▶ [TASK DESCRIPTION] From the line containing "our linear functions." through the last line of the data, return those lines exactly as written and nothing more.

GIVEN ENTRIES Block Start

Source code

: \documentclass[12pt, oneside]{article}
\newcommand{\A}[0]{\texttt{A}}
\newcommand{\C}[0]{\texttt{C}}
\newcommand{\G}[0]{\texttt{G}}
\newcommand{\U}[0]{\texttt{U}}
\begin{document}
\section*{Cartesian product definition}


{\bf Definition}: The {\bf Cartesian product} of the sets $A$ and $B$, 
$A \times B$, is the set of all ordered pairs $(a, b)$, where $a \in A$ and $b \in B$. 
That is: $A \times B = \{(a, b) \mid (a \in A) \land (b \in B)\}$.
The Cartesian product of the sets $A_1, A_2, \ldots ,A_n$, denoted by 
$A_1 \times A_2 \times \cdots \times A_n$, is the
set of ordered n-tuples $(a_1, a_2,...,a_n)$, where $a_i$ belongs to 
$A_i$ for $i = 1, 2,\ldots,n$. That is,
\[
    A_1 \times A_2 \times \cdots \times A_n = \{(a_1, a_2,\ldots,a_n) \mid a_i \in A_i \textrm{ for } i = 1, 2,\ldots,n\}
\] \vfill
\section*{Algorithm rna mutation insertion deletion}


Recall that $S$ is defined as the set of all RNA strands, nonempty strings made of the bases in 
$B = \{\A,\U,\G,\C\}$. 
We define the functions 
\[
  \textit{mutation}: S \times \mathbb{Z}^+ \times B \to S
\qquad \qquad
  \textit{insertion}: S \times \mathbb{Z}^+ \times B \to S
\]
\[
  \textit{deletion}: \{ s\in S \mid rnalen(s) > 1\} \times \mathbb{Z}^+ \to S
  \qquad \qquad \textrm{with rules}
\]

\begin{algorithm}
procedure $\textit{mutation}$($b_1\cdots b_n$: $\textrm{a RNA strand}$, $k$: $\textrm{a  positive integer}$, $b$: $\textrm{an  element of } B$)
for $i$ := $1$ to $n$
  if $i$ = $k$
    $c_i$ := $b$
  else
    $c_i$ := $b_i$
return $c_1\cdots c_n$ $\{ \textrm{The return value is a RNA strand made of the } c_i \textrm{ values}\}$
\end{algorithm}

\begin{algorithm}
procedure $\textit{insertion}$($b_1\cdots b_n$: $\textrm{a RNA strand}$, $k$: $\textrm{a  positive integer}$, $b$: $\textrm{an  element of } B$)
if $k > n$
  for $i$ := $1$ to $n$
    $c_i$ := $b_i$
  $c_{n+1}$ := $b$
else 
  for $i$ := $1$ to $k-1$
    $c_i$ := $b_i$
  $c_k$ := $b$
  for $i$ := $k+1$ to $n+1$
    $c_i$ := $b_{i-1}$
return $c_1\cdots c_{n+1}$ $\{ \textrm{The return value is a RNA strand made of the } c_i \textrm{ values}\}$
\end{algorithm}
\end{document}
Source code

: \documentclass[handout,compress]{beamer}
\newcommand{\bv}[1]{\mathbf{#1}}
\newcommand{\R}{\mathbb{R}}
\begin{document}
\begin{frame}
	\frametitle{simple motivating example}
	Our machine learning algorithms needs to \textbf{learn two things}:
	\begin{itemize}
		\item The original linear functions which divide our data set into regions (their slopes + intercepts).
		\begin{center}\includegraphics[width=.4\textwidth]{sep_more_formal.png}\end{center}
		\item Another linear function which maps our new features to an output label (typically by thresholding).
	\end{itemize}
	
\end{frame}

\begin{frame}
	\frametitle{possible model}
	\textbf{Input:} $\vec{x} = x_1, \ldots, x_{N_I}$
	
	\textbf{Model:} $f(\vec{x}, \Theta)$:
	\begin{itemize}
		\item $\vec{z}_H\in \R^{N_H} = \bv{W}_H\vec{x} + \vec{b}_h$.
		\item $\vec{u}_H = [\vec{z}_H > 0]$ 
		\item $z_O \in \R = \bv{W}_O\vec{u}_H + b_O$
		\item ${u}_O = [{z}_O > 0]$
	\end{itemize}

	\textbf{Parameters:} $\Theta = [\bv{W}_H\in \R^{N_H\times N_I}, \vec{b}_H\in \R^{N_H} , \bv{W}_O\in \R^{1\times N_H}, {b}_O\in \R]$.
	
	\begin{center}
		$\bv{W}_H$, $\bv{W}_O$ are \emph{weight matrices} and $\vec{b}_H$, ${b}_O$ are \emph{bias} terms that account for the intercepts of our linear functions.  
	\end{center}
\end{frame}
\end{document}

GIVEN ENTRIES Block End

▶ [SOLUTION TO THIS EXERCISE]
		$\bv{W}_H$, $\bv{W}_O$ are \emph{weight matrices} and $\vec{b}_H$, ${b}_O$ are \emph{bias} terms that account for the intercepts of our linear functions.  
	\end{center}
\end{frame}
\end{document}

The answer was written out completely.